Each record must come back unchanged in your answer, stripped of its images.

## Source material
◇ ◇ ◇ ◇ ◇ ◇ ◇
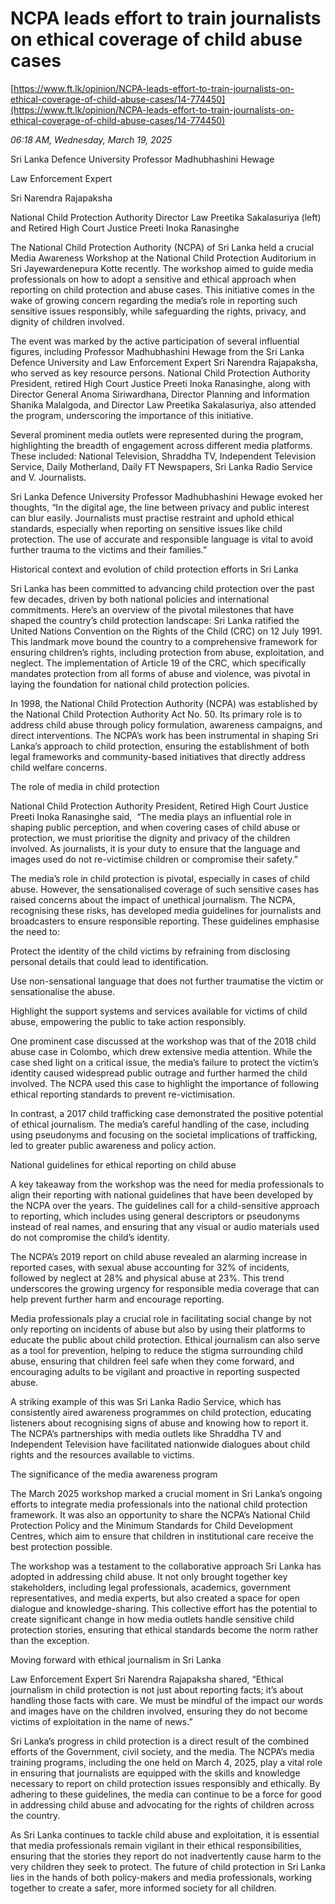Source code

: # NCPA leads effort to train journalists on ethical coverage of child abuse cases

[https://www.ft.lk/opinion/NCPA-leads-effort-to-train-journalists-on-ethical-coverage-of-child-abuse-cases/14-774450](https://www.ft.lk/opinion/NCPA-leads-effort-to-train-journalists-on-ethical-coverage-of-child-abuse-cases/14-774450)

*06:18 AM, Wednesday, March 19, 2025*

Sri Lanka Defence University Professor Madhubhashini Hewage

Law Enforcement Expert

Sri Narendra Rajapaksha

National Child Protection Authority Director Law Preetika Sakalasuriya (left) and Retired High Court Justice Preeti Inoka Ranasinghe

The National Child Protection Authority (NCPA) of Sri Lanka held a crucial Media Awareness Workshop at the National Child Protection Auditorium in Sri Jayewardenepura Kotte recently. The workshop aimed to guide media professionals on how to adopt a sensitive and ethical approach when reporting on child protection and abuse cases. This initiative comes in the wake of growing concern regarding the media’s role in reporting such sensitive issues responsibly, while safeguarding the rights, privacy, and dignity of children involved.

The event was marked by the active participation of several influential figures, including Professor Madhubhashini Hewage from the Sri Lanka Defence University and Law Enforcement Expert Sri Narendra Rajapaksha, who served as key resource persons. National Child Protection Authority President, retired High Court Justice Preeti Inoka Ranasinghe, along with Director General Anoma Siriwardhana, Director Planning and Information Shanika Malalgoda, and Director Law Preetika Sakalasuriya, also attended the program, underscoring the importance of this initiative.

Several prominent media outlets were represented during the program, highlighting the breadth of engagement across different media platforms. These included: National Television, Shraddha TV, Independent Television Service, Daily Motherland, Daily FT Newspapers, Sri Lanka Radio Service and V. Journalists.

Sri Lanka Defence University Professor Madhubhashini Hewage evoked her thoughts, “In the digital age, the line between privacy and public interest can blur easily. Journalists must practise restraint and uphold ethical standards, especially when reporting on sensitive issues like child protection. The use of accurate and responsible language is vital to avoid further trauma to the victims and their families.”

Historical context and evolution of child protection efforts in Sri Lanka

Sri Lanka has been committed to advancing child protection over the past few decades, driven by both national policies and international commitments. Here’s an overview of the pivotal milestones that have shaped the country’s child protection landscape: Sri Lanka ratified the United Nations Convention on the Rights of the Child (CRC) on 12 July 1991. This landmark move bound the country to a comprehensive framework for ensuring children’s rights, including protection from abuse, exploitation, and neglect. The implementation of Article 19 of the CRC, which specifically mandates protection from all forms of abuse and violence, was pivotal in laying the foundation for national child protection policies.

In 1998, the National Child Protection Authority (NCPA) was established by the National Child Protection Authority Act No. 50. Its primary role is to address child abuse through policy formulation, awareness campaigns, and direct interventions. The NCPA’s work has been instrumental in shaping Sri Lanka’s approach to child protection, ensuring the establishment of both legal frameworks and community-based initiatives that directly address child welfare concerns.

The role of media in child protection

National Child Protection Authority President, Retired High Court Justice Preeti Inoka Ranasinghe said,  “The media plays an influential role in shaping public perception, and when covering cases of child abuse or protection, we must prioritise the dignity and privacy of the children involved. As journalists, it is your duty to ensure that the language and images used do not re-victimise children or compromise their safety.”

The media’s role in child protection is pivotal, especially in cases of child abuse. However, the sensationalised coverage of such sensitive cases has raised concerns about the impact of unethical journalism. The NCPA, recognising these risks, has developed media guidelines for journalists and broadcasters to ensure responsible reporting. These guidelines emphasise the need to:

Protect the identity of the child victims by refraining from disclosing personal details that could lead to identification.

Use non-sensational language that does not further traumatise the victim or sensationalise the abuse.

Highlight the support systems and services available for victims of child abuse, empowering the public to take action responsibly.

One prominent case discussed at the workshop was that of the 2018 child abuse case in Colombo, which drew extensive media attention. While the case shed light on a critical issue, the media’s failure to protect the victim’s identity caused widespread public outrage and further harmed the child involved. The NCPA used this case to highlight the importance of following ethical reporting standards to prevent re-victimisation.

In contrast, a 2017 child trafficking case demonstrated the positive potential of ethical journalism. The media’s careful handling of the case, including using pseudonyms and focusing on the societal implications of trafficking, led to greater public awareness and policy action.

National guidelines for ethical reporting on child abuse

A key takeaway from the workshop was the need for media professionals to align their reporting with national guidelines that have been developed by the NCPA over the years. The guidelines call for a child-sensitive approach to reporting, which includes using general descriptors or pseudonyms instead of real names, and ensuring that any visual or audio materials used do not compromise the child’s identity.

The NCPA’s 2019 report on child abuse revealed an alarming increase in reported cases, with sexual abuse accounting for 32% of incidents, followed by neglect at 28% and physical abuse at 23%. This trend underscores the growing urgency for responsible media coverage that can help prevent further harm and encourage reporting.

Media professionals play a crucial role in facilitating social change by not only reporting on incidents of abuse but also by using their platforms to educate the public about child protection. Ethical journalism can also serve as a tool for prevention, helping to reduce the stigma surrounding child abuse, ensuring that children feel safe when they come forward, and encouraging adults to be vigilant and proactive in reporting suspected abuse.

A striking example of this was Sri Lanka Radio Service, which has consistently aired awareness programmes on child protection, educating listeners about recognising signs of abuse and knowing how to report it. The NCPA’s partnerships with media outlets like Shraddha TV and Independent Television have facilitated nationwide dialogues about child rights and the resources available to victims.

The significance of the media awareness program

The March 2025 workshop marked a crucial moment in Sri Lanka’s ongoing efforts to integrate media professionals into the national child protection framework. It was also an opportunity to share the NCPA’s National Child Protection Policy and the Minimum Standards for Child Development Centres, which aim to ensure that children in institutional care receive the best protection possible.

The workshop was a testament to the collaborative approach Sri Lanka has adopted in addressing child abuse. It not only brought together key stakeholders, including legal professionals, academics, government representatives, and media experts, but also created a space for open dialogue and knowledge-sharing. This collective effort has the potential to create significant change in how media outlets handle sensitive child protection stories, ensuring that ethical standards become the norm rather than the exception.

Moving forward with ethical journalism in Sri Lanka

Law Enforcement Expert Sri Narendra Rajapaksha shared, “Ethical journalism in child protection is not just about reporting facts; it’s about handling those facts with care. We must be mindful of the impact our words and images have on the children involved, ensuring they do not become victims of exploitation in the name of news.”

Sri Lanka’s progress in child protection is a direct result of the combined efforts of the Government, civil society, and the media. The NCPA’s media training programs, including the one held on March 4, 2025, play a vital role in ensuring that journalists are equipped with the skills and knowledge necessary to report on child protection issues responsibly and ethically. By adhering to these guidelines, the media can continue to be a force for good in addressing child abuse and advocating for the rights of children across the country.

As Sri Lanka continues to tackle child abuse and exploitation, it is essential that media professionals remain vigilant in their ethical responsibilities, ensuring that the stories they report do not inadvertently cause harm to the very children they seek to protect. The future of child protection in Sri Lanka lies in the hands of both policy-makers and media professionals, working together to create a safer, more informed society for all children.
◇ ◇ ◇ ◇ ◇ ◇ ◇
## Completed task
Source code

: # NCPA leads effort to train journalists on ethical coverage of child abuse cases

[https://www.ft.lk/opinion/NCPA-leads-effort-to-train-journalists-on-ethical-coverage-of-child-abuse-cases/14-774450](https://www.ft.lk/opinion/NCPA-leads-effort-to-train-journalists-on-ethical-coverage-of-child-abuse-cases/14-774450)

*06:18 AM, Wednesday, March 19, 2025*

Sri Lanka Defence University Professor Madhubhashini Hewage

Law Enforcement Expert

Sri Narendra Rajapaksha

National Child Protection Authority Director Law Preetika Sakalasuriya (left) and Retired High Court Justice Preeti Inoka Ranasinghe

The National Child Protection Authority (NCPA) of Sri Lanka held a crucial Media Awareness Workshop at the National Child Protection Auditorium in Sri Jayewardenepura Kotte recently. The workshop aimed to guide media professionals on how to adopt a sensitive and ethical approach when reporting on child protection and abuse cases. This initiative comes in the wake of growing concern regarding the media’s role in reporting such sensitive issues responsibly, while safeguarding the rights, privacy, and dignity of children involved.

The event was marked by the active participation of several influential figures, including Professor Madhubhashini Hewage from the Sri Lanka Defence University and Law Enforcement Expert Sri Narendra Rajapaksha, who served as key resource persons. National Child Protection Authority President, retired High Court Justice Preeti Inoka Ranasinghe, along with Director General Anoma Siriwardhana, Director Planning and Information Shanika Malalgoda, and Director Law Preetika Sakalasuriya, also attended the program, underscoring the importance of this initiative.

Several prominent media outlets were represented during the program, highlighting the breadth of engagement across different media platforms. These included: National Television, Shraddha TV, Independent Television Service, Daily Motherland, Daily FT Newspapers, Sri Lanka Radio Service and V. Journalists.

Sri Lanka Defence University Professor Madhubhashini Hewage evoked her thoughts, “In the digital age, the line between privacy and public interest can blur easily. Journalists must practise restraint and uphold ethical standards, especially when reporting on sensitive issues like child protection. The use of accurate and responsible language is vital to avoid further trauma to the victims and their families.”

Historical context and evolution of child protection efforts in Sri Lanka

Sri Lanka has been committed to advancing child protection over the past few decades, driven by both national policies and international commitments. Here’s an overview of the pivotal milestones that have shaped the country’s child protection landscape: Sri Lanka ratified the United Nations Convention on the Rights of the Child (CRC) on 12 July 1991. This landmark move bound the country to a comprehensive framework for ensuring children’s rights, including protection from abuse, exploitation, and neglect. The implementation of Article 19 of the CRC, which specifically mandates protection from all forms of abuse and violence, was pivotal in laying the foundation for national child protection policies.

In 1998, the National Child Protection Authority (NCPA) was established by the National Child Protection Authority Act No. 50. Its primary role is to address child abuse through policy formulation, awareness campaigns, and direct interventions. The NCPA’s work has been instrumental in shaping Sri Lanka’s approach to child protection, ensuring the establishment of both legal frameworks and community-based initiatives that directly address child welfare concerns.

The role of media in child protection

National Child Protection Authority President, Retired High Court Justice Preeti Inoka Ranasinghe said,  “The media plays an influential role in shaping public perception, and when covering cases of child abuse or protection, we must prioritise the dignity and privacy of the children involved. As journalists, it is your duty to ensure that the language and images used do not re-victimise children or compromise their safety.”

The media’s role in child protection is pivotal, especially in cases of child abuse. However, the sensationalised coverage of such sensitive cases has raised concerns about the impact of unethical journalism. The NCPA, recognising these risks, has developed media guidelines for journalists and broadcasters to ensure responsible reporting. These guidelines emphasise the need to:

Protect the identity of the child victims by refraining from disclosing personal details that could lead to identification.

Use non-sensational language that does not further traumatise the victim or sensationalise the abuse.

Highlight the support systems and services available for victims of child abuse, empowering the public to take action responsibly.

One prominent case discussed at the workshop was that of the 2018 child abuse case in Colombo, which drew extensive media attention. While the case shed light on a critical issue, the media’s failure to protect the victim’s identity caused widespread public outrage and further harmed the child involved. The NCPA used this case to highlight the importance of following ethical reporting standards to prevent re-victimisation.

In contrast, a 2017 child trafficking case demonstrated the positive potential of ethical journalism. The media’s careful handling of the case, including using pseudonyms and focusing on the societal implications of trafficking, led to greater public awareness and policy action.

National guidelines for ethical reporting on child abuse

A key takeaway from the workshop was the need for media professionals to align their reporting with national guidelines that have been developed by the NCPA over the years. The guidelines call for a child-sensitive approach to reporting, which includes using general descriptors or pseudonyms instead of real names, and ensuring that any visual or audio materials used do not compromise the child’s identity.

The NCPA’s 2019 report on child abuse revealed an alarming increase in reported cases, with sexual abuse accounting for 32% of incidents, followed by neglect at 28% and physical abuse at 23%. This trend underscores the growing urgency for responsible media coverage that can help prevent further harm and encourage reporting.

Media professionals play a crucial role in facilitating social change by not only reporting on incidents of abuse but also by using their platforms to educate the public about child protection. Ethical journalism can also serve as a tool for prevention, helping to reduce the stigma surrounding child abuse, ensuring that children feel safe when they come forward, and encouraging adults to be vigilant and proactive in reporting suspected abuse.

A striking example of this was Sri Lanka Radio Service, which has consistently aired awareness programmes on child protection, educating listeners about recognising signs of abuse and knowing how to report it. The NCPA’s partnerships with media outlets like Shraddha TV and Independent Television have facilitated nationwide dialogues about child rights and the resources available to victims.

The significance of the media awareness program

The March 2025 workshop marked a crucial moment in Sri Lanka’s ongoing efforts to integrate media professionals into the national child protection framework. It was also an opportunity to share the NCPA’s National Child Protection Policy and the Minimum Standards for Child Development Centres, which aim to ensure that children in institutional care receive the best protection possible.

The workshop was a testament to the collaborative approach Sri Lanka has adopted in addressing child abuse. It not only brought together key stakeholders, including legal professionals, academics, government representatives, and media experts, but also created a space for open dialogue and knowledge-sharing. This collective effort has the potential to create significant change in how media outlets handle sensitive child protection stories, ensuring that ethical standards become the norm rather than the exception.

Moving forward with ethical journalism in Sri Lanka

Law Enforcement Expert Sri Narendra Rajapaksha shared, “Ethical journalism in child protection is not just about reporting facts; it’s about handling those facts with care. We must be mindful of the impact our words and images have on the children involved, ensuring they do not become victims of exploitation in the name of news.”

Sri Lanka’s progress in child protection is a direct result of the combined efforts of the Government, civil society, and the media. The NCPA’s media training programs, including the one held on March 4, 2025, play a vital role in ensuring that journalists are equipped with the skills and knowledge necessary to report on child protection issues responsibly and ethically. By adhering to these guidelines, the media can continue to be a force for good in addressing child abuse and advocating for the rights of children across the country.

As Sri Lanka continues to tackle child abuse and exploitation, it is essential that media professionals remain vigilant in their ethical responsibilities, ensuring that the stories they report do not inadvertently cause harm to the very children they seek to protect. The future of child protection in Sri Lanka lies in the hands of both policy-makers and media professionals, working together to create a safer, more informed society for all children.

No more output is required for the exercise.